Backyard programs encourage homeowners to deposit organic materials in bins, eliminating green waste and sometimes other organic materials from the waste stream.
Centralized composting systems rely on the established solid waste collection system to pickup and deliver materials to commercial composting sites, which process the material and sell it as soil amendments.
Individually, these slants on composting management offer some diversionary gains.

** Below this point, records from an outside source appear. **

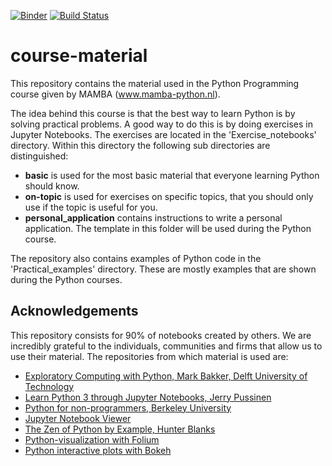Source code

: [![Binder](https://mybinder.org/badge_logo.svg)](https://mybinder.org/v2/gh/MAMBA-python/course-material.git/master)
[![Build Status](https://travis-ci.org/OnnoEbbens/course-material.svg?branch=master)](https://travis-ci.org/OnnoEbbens/course-material) 

# course-material
This repository contains the material used in the Python Programming course given by MAMBA (www.mamba-python.nl). 

The idea behind this course is that the best way to learn Python is by solving practical problems. A good way to do this is by doing exercises in Jupyter Notebooks. The exercises are located in the 'Exercise_notebooks' directory. Within this directory the following sub directories are distinguished:
- **basic** is used for the most basic material that everyone learning Python should know.
- **on-topic** is used for exercises on specific topics, that you should only use if the topic is useful for you.
- **personal_application** contains instructions to write a personal application. The template in this folder will be used during the Python course.

The repository also contains examples of Python code in the 'Practical_examples' directory. These are mostly examples that are shown during the Python courses.

## Acknowledgements
This repository consists for 90% of notebooks created by others. We are incredibly grateful to the individuals, communities and firms that allow us to use their material. The repositories from which material is used are:
- [Exploratory Computing with Python, Mark Bakker, Delft University of Technology](https://mbakker7.github.io/exploratory_computing_with_python)
- [Learn Python 3 through Jupyter Notebooks, Jerry Pussinen](https://github.com/jerry-git/learn-python3)
- [Python for non-programmers, Berkeley University](https://github.com/BIDS/2016-01-14-berkeley)
- [Jupyter Notebook Viewer](https://github.com/jupyter/nbviewer)
- [The Zen of Python by Example, Hunter Blanks](https://github.com/hblanks/zen-of-python-by-example)
- [Python-visualization with Folium](https://github.com/python-visualization/folium)
- [Python interactive plots with Bokeh](https://github.com/bokeh/bokeh-notebooks)
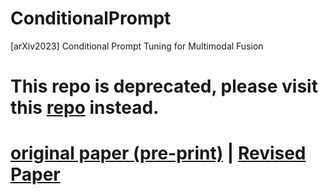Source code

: # ConditionalPrompt
[arXiv2023] Conditional Prompt Tuning for Multimodal Fusion
# This repo is deprecated, please visit this [repo](https://github.com/songrise/MoPE) instead.
# [original paper (pre-print)](https://arxiv.org/abs/2312.03734) | [Revised Paper](https://arxiv.org/abs/2403.10568)
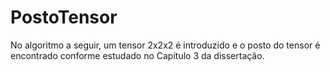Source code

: # PostoTensor
No algoritmo a seguir, um tensor 2x2x2 é introduzido e o posto do tensor é encontrado conforme estudado no Capítulo 3 da dissertação.
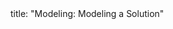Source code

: <frontmatter>
title: "Modeling: Modeling a Solution"
</frontmatter>

<include src="navbar.md" boilerplate />

<include src="container-inPage-asFlat.md" boilerplate />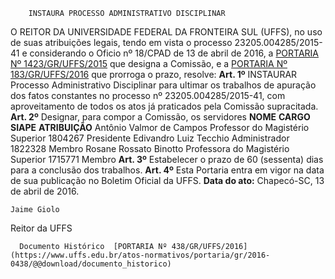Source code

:         INSTAURA PROCESSO ADMINISTRATIVO DISCIPLINAR  

 O REITOR DA UNIVERSIDADE FEDERAL DA FRONTEIRA SUL (UFFS), no uso de suas atribuições legais, tendo em vista o processo 23205.004285/2015-41 e considerando o Oficio nº 18/CPAD de 13 de abril de 2016, a [PORTARIA Nº 1423/GR/UFFS/2015](https://www.uffs.edu.br/atos-normativos/portaria/gr/2015-1423)  que designa a Comissão, e a [PORTARIA Nº 183/GR/UFFS/2016](https://www.uffs.edu.br/atos-normativos/portaria/gr/2016-0183)  que prorroga o prazo, resolve:   **Art. 1º** INSTAURAR Processo Administrativo Disciplinar para ultimar os trabalhos de apuração dos fatos constantes no processo nº 23205.004285/2015-41, com aproveitamento de todos os atos já praticados pela Comissão supracitada.   **Art. 2º** Designar, para compor a Comissão, os servidores     **NOME**    **CARGO**    **SIAPE**    **ATRIBUIÇÃO**      Antônio Valmor de Campos   Professor do Magistério Superior   1804267   Presidente     Edivandro Luiz Tecchio   Administrador   1822328   Membro     Rosane Rossato Binotto   Professora do Magistério Superior   1715771   Membro       **Art. 3º** Estabelecer o prazo de 60 (sessenta) dias para a conclusão dos trabalhos.   **Art. 4º** Esta Portaria entra em vigor na data de sua publicação no Boletim Oficial da UFFS.      **Data do ato:** Chapecó-SC, 13 de abril de 2016.   
 

    Jaime Giolo   
 Reitor da UFFS 

      Documento Histórico  [PORTARIA Nº 438/GR/UFFS/2016](https://www.uffs.edu.br/atos-normativos/portaria/gr/2016-0438/@@download/documento_historico)     
      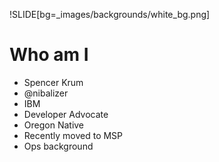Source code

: !SLIDE[bg=_images/backgrounds/white_bg.png]

# Who am I

* Spencer Krum
* @nibalizer
* IBM
* Developer Advocate
* Oregon Native
* Recently moved to MSP
* Ops background
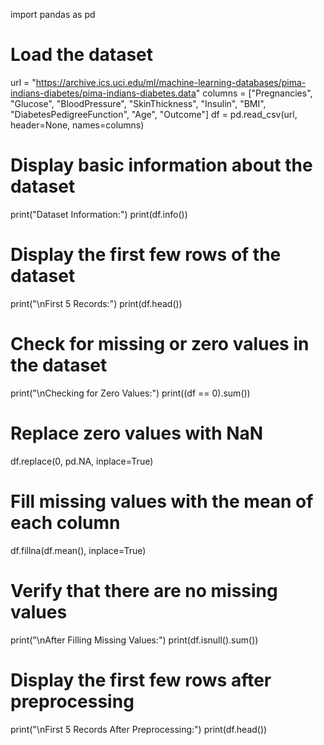 import pandas as pd

# Load the dataset
url = "https://archive.ics.uci.edu/ml/machine-learning-databases/pima-indians-diabetes/pima-indians-diabetes.data"
columns = ["Pregnancies", "Glucose", "BloodPressure", "SkinThickness", "Insulin", "BMI", "DiabetesPedigreeFunction", "Age", "Outcome"]
df = pd.read_csv(url, header=None, names=columns)

# Display basic information about the dataset
print("Dataset Information:")
print(df.info())

# Display the first few rows of the dataset
print("\nFirst 5 Records:")
print(df.head())

# Check for missing or zero values in the dataset
print("\nChecking for Zero Values:")
print((df == 0).sum())

# Replace zero values with NaN
df.replace(0, pd.NA, inplace=True)

# Fill missing values with the mean of each column
df.fillna(df.mean(), inplace=True)

# Verify that there are no missing values
print("\nAfter Filling Missing Values:")
print(df.isnull().sum())

# Display the first few rows after preprocessing
print("\nFirst 5 Records After Preprocessing:")
print(df.head())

But the future may hold more promise, as municipalities in North America find that integrating the two approaches can create significant waste diversions.
In Oregon, officials of the Metro Regional Government, an elected authority with jurisdiction over solid waste issues in 24 cities, including Portland, report impressive results from a region-wide composting program promoting both backyard and centralized programs.

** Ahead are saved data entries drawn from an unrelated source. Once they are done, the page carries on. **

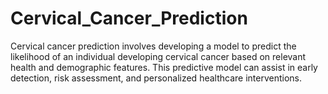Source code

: # Cervical_Cancer_Prediction
Cervical cancer prediction involves developing a model to predict the likelihood of an individual developing cervical cancer based on relevant health and demographic features. This predictive model can assist in early detection, risk assessment, and personalized healthcare interventions.
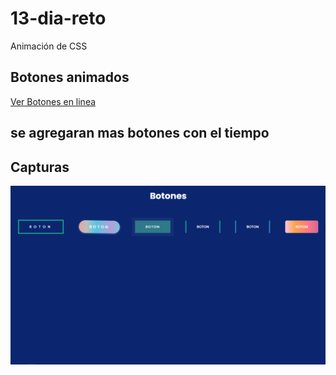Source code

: # 13-dia-reto
Animación de CSS 

## Botones animados 

[Ver Botones en linea](https://juanveprox.github.io/13-dia-reto/)

se agregaran mas botones con el tiempo
---
## Capturas

![Captura de la Pagina](https://github.com/juanveprox/13-dia-reto/blob/7425f60f5fb3f299d8eba2d10c66eb66bd458407/capturas/Screenshot_1.png)

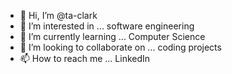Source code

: - 👋 Hi, I’m @ta-clark
- 👀 I’m interested in ... software engineering
- 🌱 I’m currently learning ... Computer Science
- 💞️ I’m looking to collaborate on ... coding projects
- 📫 How to reach me ... LinkedIn

<!---
ta-clark/ta-clark is a ✨ special ✨ repository because its `README.md` (this file) appears on your GitHub profile.
You can click the Preview link to take a look at your changes.
--->
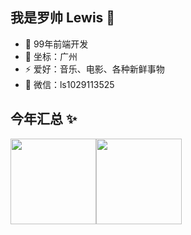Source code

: 
<!--
**luoshuai990529/luoshuai990529** is a ✨ _special_ ✨ repository because its `README.md` (this file) appears on your GitHub profile.

Here are some ideas to get you started:

- 🔭 I’m currently working on ...
- 🌱 I’m currently learning ...
- 👯 I’m looking to collaborate on ...
- 🤔 I’m looking for help with ...
- 💬 Ask me about ...
- 📫 How to reach me: ...
- 😄 Pronouns: ...
- ⚡ Fun fact: ...
-->
## 我是罗帅 Lewis 👋

- 🐧 99年前端开发 
- 🌱 坐标：广州
- ⚡ 爱好：音乐、电影、各种新鲜事物
- 💬 微信：ls1029113525

## 今年汇总 ✨

<img align="" height="137px" src="https://github-readme-stats.vercel.app/api?username=luoshuai990529&hide_title=true&hide_border=true&show_icons=true&include_all_commits=true&line_height=21&bg_color=0,EC6C6C,FFD479,FFFC79,73FA79&theme=graywhite&locale=cn" /><img align="" height="137px" src="https://github-readme-stats.vercel.app/api/top-langs/?username=luoshuai990529&hide_title=true&hide_border=true&layout=compact&bg_color=0,73FA79,73FDFF,D783FF&theme=graywhite&locale=cn" />
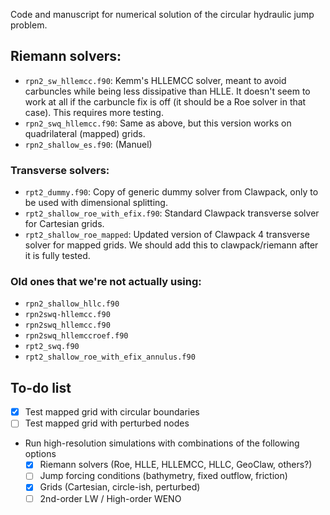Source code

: Code and manuscript for numerical solution of the circular hydraulic jump problem.

## Riemann solvers:

- `rpn2_sw_hllemcc.f90`: Kemm's HLLEMCC solver, meant to avoid carbuncles while
  being less dissipative than HLLE.  It doesn't seem to work at all if the carbuncle
  fix is off (it should be a Roe solver in that case).  This requires more testing.
- `rpn2_swq_hllemcc.f90`: Same as above, but this version works on quadrilateral
  (mapped) grids.
- `rpn2_shallow_es.f90`: (Manuel)

### Transverse solvers:

- `rpt2_dummy.f90`: Copy of generic dummy solver from Clawpack, only to be used with dimensional splitting.
- `rpt2_shallow_roe_with_efix.f90`: Standard Clawpack transverse solver for Cartesian grids.
- `rpt2_shallow_roe_mapped`: Updated version of Clawpack 4 transverse solver for mapped grids.  We should add this to clawpack/riemann after it is fully tested.

### Old ones that we're not actually using:
- `rpn2_shallow_hllc.f90`
- `rpn2swq-hllemcc.f90`
- `rpn2swq_hllemcc.f90`
- `rpn2swq_hllemccroef.f90`
- `rpt2_swq.f90`
- `rpt2_shallow_roe_with_efix_annulus.f90`



## To-do list

- [X] Test mapped grid with circular boundaries
- [ ] Test mapped grid with perturbed nodes
- Run high-resolution simulations with combinations of the following options
    - [X] Riemann solvers (Roe, HLLE, HLLEMCC, HLLC, GeoClaw, others?)
    - [ ] Jump forcing conditions (bathymetry, fixed outflow, friction)
    - [X] Grids (Cartesian, circle-ish, perturbed)
    - [ ] 2nd-order LW / High-order WENO
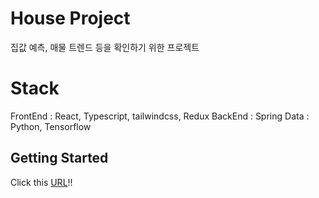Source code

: # House Project

집값 예측, 매물 트렌드 등을 확인하기 위한 프로젝트

# Stack

FrontEnd : React, Typescript, tailwindcss, Redux
BackEnd : Spring
Data : Python, Tensorflow

## Getting Started

Click this [URL](https://project-blue-eight-91.vercel.app/)!!
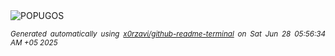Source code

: <div align="justify">
<picture>
    <source media="(prefers-color-scheme: dark)" srcset="https://i.ibb.co/JwgMYFnS/output-gif.gif">
    <source media="(prefers-color-scheme: light)" srcset="https://i.ibb.co/JwgMYFnS/output-gif.gif">
    <img alt="POPUGOS" src="https://i.ibb.co/JwgMYFnS/output-gif.gif">
</picture>

<sub><i>Generated automatically using [x0rzavi/github-readme-terminal](https://github.com/x0rzavi/github-readme-terminal) on Sat Jun 28 05:56:34 AM +05 2025</i></sub>
</div>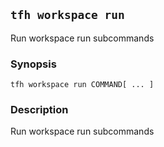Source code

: ## `tfh workspace run`

Run workspace run subcommands

### Synopsis

    tfh workspace run COMMAND[ ... ]

### Description

Run workspace run subcommands

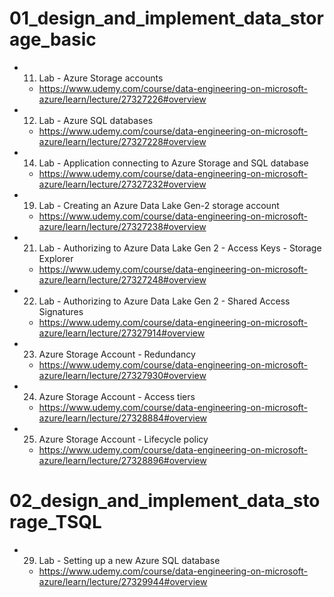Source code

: 

# 01_design_and_implement_data_storage_basic

- 11. Lab - Azure Storage accounts
  - https://www.udemy.com/course/data-engineering-on-microsoft-azure/learn/lecture/27327226#overview

- 12. Lab - Azure SQL databases
  - https://www.udemy.com/course/data-engineering-on-microsoft-azure/learn/lecture/27327228#overview

- 14. Lab - Application connecting to Azure Storage and SQL database
  - https://www.udemy.com/course/data-engineering-on-microsoft-azure/learn/lecture/27327232#overview

- 19. Lab - Creating an Azure Data Lake Gen-2 storage account
  - https://www.udemy.com/course/data-engineering-on-microsoft-azure/learn/lecture/27327238#overview

- 21. Lab - Authorizing to Azure Data Lake Gen 2 - Access Keys - Storage Explorer
  - https://www.udemy.com/course/data-engineering-on-microsoft-azure/learn/lecture/27327248#overview

- 22. Lab - Authorizing to Azure Data Lake Gen 2 - Shared Access Signatures
  - https://www.udemy.com/course/data-engineering-on-microsoft-azure/learn/lecture/27327914#overview

- 23. Azure Storage Account - Redundancy
  - https://www.udemy.com/course/data-engineering-on-microsoft-azure/learn/lecture/27327930#overview

- 24. Azure Storage Account - Access tiers
  - https://www.udemy.com/course/data-engineering-on-microsoft-azure/learn/lecture/27328884#overview

- 25. Azure Storage Account - Lifecycle policy
  - https://www.udemy.com/course/data-engineering-on-microsoft-azure/learn/lecture/27328896#overview



# 02_design_and_implement_data_storage_TSQL

- 29. Lab - Setting up a new Azure SQL database
  - https://www.udemy.com/course/data-engineering-on-microsoft-azure/learn/lecture/27329944#overview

In 1994, Metro undertook a multi-year program to promote home composting. As a first step, the program distributed plastic composting bins to 60,000 households.
This distribution method has proven important to the program's success. “Metro originally wanted to sell bins through local retailers,” says Herb Noseworthy, president of Norseman, the composting bin manufacturer. “We recommended truckload sales at discounted prices. We set a date for the sale and produced flyers and advertising to promote the sale.”
Noseworthy says two-day truckload sale sites were set up throughout the region in areas with demographic profiles indicating a probable interest in composting. And like a crowd gathering for a rock concert, hundreds of people showed up to purchase bins.
A study of the program conducted in 2000 turned up surprising results. In a survey of more than 44,000 households that had purchased a bin, total diversion from the waste stream equaled 20,365 tons of organics.
The cost to produce that diversion came in at $100,000, which went to advertising, bin distribution efforts, staff time and supplies.
Home composters, according to the study, diverted an average of 925 pounds of compostables per year. Over 10 years, the estimated life of the bin, diversion will add up to 4.6 tons per bin, costing Metro less than $6 per ton per year.
Perhaps diverting 20,000 tons per year doesn't seem like a lot, but it represents a substantial cost savings. Curbside yard waste collection costs approximately $125 per ton per year in the Metro region. So eliminating the need to collect 20,000 tons saves Metro $119 per ton per year ($125 per ton for collection operations minus $6 per ton for composting program costs). That figure multiplied by 20,000 tons suggests that Metro is saving homeowners $2.3 million per year by promoting home composting.
Alfred Von Mirbach, a senior consultant with REIC Perth in Perth, Ontario, calls those results astonishing, but believable. “The Metro region is a perfect area for composting,” he says. “People have a real commitment to it.”
Von Mirbach has organized backyard composting programs for municipalities with impressive results, as well. “In 1992, we pioneered a program called YIMBY, or Yes In My Backyard, in Toronto,” he recalls. As part of the program, free back yard composting bins were delivered to homeowners, with REIC making two or three passes to ensure no household was missed. Of the 30,000 households targeted, 6,000 already were composting. So REIC delivered 18,000 bins, which put Toronto in the 80 percent target range.
“Two years later, we found that 55 percent of those households were actively composting,” Von Mirbach says. “The combination of this program and occasional special materials collections diverted 95 percent of all yard waste. Yard cuttings make up about 25 percent of the total solid waste stream in Toronto, and we diverted 95 percent of the cuttings, taking it almost entirely out of the picture.”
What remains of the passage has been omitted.